• **ABOUT THIS EXERCISE**:
Compute how many lines in the entries below include the string "rVert". Only the number is wanted.

• **LISTED RECORDS**:

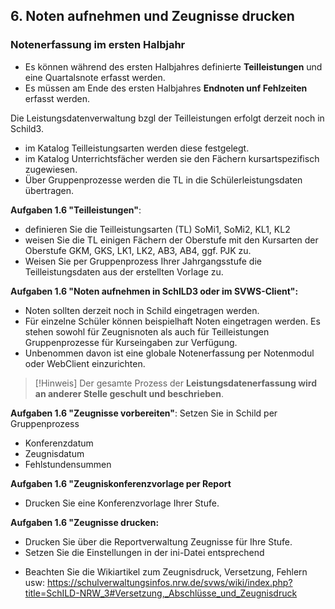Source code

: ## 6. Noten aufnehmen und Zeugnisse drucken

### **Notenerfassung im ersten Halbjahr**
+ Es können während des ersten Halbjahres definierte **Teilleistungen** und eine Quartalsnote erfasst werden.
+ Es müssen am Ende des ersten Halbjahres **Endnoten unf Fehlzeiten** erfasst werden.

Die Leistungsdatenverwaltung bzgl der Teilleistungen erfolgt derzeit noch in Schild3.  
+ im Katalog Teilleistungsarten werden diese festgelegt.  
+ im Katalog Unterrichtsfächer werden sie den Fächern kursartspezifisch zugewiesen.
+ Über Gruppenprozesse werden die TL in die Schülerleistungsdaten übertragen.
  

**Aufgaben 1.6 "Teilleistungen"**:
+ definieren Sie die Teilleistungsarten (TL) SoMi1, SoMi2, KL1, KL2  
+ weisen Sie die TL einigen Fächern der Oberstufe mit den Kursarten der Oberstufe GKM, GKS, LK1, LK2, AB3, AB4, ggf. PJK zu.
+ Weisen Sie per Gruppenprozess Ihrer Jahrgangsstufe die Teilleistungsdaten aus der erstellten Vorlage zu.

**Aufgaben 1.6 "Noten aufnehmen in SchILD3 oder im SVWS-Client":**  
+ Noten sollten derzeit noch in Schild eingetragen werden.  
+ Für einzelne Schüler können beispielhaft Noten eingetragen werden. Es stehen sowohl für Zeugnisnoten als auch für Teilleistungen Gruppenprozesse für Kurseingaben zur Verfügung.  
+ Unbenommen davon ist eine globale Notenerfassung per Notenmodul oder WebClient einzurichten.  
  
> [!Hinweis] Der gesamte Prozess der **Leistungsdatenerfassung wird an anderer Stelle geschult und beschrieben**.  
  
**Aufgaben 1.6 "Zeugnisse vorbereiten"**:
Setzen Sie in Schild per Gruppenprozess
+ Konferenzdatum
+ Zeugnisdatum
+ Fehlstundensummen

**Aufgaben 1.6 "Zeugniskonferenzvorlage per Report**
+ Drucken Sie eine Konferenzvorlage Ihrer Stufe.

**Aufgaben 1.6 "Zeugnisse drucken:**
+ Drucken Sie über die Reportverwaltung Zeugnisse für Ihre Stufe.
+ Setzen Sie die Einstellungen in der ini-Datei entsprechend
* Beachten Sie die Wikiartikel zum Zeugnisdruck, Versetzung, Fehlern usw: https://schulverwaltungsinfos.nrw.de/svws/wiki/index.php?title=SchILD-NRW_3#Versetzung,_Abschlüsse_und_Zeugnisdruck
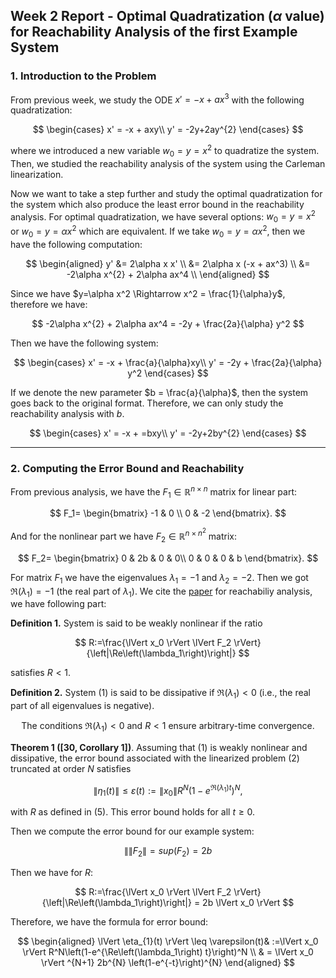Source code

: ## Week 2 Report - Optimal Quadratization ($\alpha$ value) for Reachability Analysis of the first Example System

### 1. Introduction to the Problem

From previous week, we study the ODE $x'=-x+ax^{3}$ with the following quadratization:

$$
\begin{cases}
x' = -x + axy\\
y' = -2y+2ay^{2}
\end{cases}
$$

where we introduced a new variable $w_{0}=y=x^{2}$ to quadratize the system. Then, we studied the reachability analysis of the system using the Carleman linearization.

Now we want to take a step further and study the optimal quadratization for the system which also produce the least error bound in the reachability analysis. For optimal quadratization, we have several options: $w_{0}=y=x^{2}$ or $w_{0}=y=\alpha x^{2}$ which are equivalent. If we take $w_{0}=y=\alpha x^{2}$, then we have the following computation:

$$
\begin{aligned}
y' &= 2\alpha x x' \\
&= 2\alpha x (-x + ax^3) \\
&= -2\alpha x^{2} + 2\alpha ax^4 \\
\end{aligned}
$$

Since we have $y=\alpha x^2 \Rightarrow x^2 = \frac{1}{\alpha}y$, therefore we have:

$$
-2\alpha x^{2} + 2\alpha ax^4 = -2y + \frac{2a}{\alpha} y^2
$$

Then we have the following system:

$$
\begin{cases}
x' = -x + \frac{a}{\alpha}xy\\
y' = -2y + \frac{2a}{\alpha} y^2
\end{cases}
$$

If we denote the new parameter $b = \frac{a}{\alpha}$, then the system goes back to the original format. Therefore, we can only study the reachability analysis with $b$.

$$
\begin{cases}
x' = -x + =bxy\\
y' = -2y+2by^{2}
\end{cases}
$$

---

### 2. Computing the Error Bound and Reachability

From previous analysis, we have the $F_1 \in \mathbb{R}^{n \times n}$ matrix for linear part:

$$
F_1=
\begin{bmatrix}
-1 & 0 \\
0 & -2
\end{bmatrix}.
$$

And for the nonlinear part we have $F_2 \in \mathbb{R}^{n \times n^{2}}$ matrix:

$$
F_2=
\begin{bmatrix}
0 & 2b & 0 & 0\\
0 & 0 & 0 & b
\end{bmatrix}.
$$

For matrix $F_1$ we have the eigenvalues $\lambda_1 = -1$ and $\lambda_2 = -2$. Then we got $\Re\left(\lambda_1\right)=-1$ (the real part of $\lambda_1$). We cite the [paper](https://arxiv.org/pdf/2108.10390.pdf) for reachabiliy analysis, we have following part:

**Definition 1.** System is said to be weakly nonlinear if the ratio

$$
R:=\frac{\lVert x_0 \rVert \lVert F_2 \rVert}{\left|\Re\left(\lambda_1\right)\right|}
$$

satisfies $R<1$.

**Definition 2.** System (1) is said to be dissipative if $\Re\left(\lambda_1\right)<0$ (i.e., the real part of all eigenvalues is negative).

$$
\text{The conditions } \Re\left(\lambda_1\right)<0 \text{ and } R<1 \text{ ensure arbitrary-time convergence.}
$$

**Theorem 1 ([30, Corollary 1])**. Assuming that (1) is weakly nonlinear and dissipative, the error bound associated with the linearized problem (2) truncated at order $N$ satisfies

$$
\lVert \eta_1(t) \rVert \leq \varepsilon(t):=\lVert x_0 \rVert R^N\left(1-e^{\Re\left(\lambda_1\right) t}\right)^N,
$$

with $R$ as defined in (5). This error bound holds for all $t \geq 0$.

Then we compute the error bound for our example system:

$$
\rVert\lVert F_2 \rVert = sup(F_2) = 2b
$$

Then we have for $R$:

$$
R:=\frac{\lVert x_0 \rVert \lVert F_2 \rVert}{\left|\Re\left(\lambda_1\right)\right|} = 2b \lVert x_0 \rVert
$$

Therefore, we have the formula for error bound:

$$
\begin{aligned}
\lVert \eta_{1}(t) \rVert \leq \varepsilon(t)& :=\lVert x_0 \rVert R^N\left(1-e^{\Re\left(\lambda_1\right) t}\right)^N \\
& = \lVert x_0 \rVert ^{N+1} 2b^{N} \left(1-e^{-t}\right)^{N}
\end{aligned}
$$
---
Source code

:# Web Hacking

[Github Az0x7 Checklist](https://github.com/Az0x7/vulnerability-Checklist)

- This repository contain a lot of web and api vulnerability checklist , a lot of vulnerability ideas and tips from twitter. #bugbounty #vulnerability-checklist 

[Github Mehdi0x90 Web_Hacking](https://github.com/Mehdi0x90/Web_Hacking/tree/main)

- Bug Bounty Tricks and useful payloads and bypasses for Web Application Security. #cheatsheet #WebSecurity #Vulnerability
* * *
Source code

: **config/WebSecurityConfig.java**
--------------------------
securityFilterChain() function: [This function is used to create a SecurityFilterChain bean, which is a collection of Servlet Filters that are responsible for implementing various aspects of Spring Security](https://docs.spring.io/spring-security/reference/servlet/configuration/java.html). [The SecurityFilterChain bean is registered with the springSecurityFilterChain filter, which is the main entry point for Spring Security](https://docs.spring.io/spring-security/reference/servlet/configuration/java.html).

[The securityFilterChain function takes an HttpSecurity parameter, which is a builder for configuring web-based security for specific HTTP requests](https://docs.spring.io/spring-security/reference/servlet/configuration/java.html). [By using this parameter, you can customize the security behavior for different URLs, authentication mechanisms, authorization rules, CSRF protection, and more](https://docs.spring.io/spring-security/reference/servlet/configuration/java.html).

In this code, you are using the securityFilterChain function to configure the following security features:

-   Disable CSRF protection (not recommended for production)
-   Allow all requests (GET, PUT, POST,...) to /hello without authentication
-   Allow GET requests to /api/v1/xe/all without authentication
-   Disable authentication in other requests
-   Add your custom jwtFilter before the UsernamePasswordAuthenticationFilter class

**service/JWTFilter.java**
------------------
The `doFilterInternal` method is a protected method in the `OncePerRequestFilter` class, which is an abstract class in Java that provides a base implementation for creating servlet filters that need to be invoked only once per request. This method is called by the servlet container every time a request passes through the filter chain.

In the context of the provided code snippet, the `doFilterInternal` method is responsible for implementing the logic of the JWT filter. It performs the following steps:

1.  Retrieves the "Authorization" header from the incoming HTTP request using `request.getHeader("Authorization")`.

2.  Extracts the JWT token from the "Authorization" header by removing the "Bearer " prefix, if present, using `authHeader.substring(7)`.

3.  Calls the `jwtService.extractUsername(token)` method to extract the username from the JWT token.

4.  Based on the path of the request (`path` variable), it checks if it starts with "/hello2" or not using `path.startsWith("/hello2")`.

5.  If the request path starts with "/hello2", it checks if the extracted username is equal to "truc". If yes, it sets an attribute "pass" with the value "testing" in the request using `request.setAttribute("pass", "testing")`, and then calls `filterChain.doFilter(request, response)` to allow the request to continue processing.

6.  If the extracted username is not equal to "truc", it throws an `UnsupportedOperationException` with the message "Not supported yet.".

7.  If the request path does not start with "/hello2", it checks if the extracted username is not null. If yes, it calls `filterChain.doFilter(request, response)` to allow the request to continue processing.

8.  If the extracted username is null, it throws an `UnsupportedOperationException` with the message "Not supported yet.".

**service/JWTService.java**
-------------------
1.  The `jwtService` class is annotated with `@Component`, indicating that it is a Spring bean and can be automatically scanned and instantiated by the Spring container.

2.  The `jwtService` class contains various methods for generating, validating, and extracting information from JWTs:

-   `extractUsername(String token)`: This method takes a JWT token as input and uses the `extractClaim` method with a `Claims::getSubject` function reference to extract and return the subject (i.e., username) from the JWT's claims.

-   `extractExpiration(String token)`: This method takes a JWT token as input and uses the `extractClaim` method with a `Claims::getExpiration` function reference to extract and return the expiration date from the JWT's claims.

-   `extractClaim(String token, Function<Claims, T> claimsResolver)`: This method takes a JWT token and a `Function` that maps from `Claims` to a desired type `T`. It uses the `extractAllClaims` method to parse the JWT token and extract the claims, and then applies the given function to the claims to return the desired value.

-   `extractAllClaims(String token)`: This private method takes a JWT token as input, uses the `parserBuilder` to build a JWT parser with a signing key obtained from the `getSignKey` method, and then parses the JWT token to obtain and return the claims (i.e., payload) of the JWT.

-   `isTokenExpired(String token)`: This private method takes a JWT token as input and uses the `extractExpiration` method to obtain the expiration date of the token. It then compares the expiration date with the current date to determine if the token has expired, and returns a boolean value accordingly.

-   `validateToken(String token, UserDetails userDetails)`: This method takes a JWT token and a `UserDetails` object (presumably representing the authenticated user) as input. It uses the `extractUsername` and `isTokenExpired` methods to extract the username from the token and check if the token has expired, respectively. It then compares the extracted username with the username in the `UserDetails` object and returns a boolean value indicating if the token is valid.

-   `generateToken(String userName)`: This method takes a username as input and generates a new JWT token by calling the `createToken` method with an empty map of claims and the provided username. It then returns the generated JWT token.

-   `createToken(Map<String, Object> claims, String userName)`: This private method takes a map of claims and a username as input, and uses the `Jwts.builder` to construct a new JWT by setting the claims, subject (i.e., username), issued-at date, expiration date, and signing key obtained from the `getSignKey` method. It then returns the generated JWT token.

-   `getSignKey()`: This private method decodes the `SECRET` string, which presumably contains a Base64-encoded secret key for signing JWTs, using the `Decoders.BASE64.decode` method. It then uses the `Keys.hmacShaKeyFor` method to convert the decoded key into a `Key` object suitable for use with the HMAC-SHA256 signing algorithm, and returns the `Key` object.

• **YOUR RESPONSE**:
6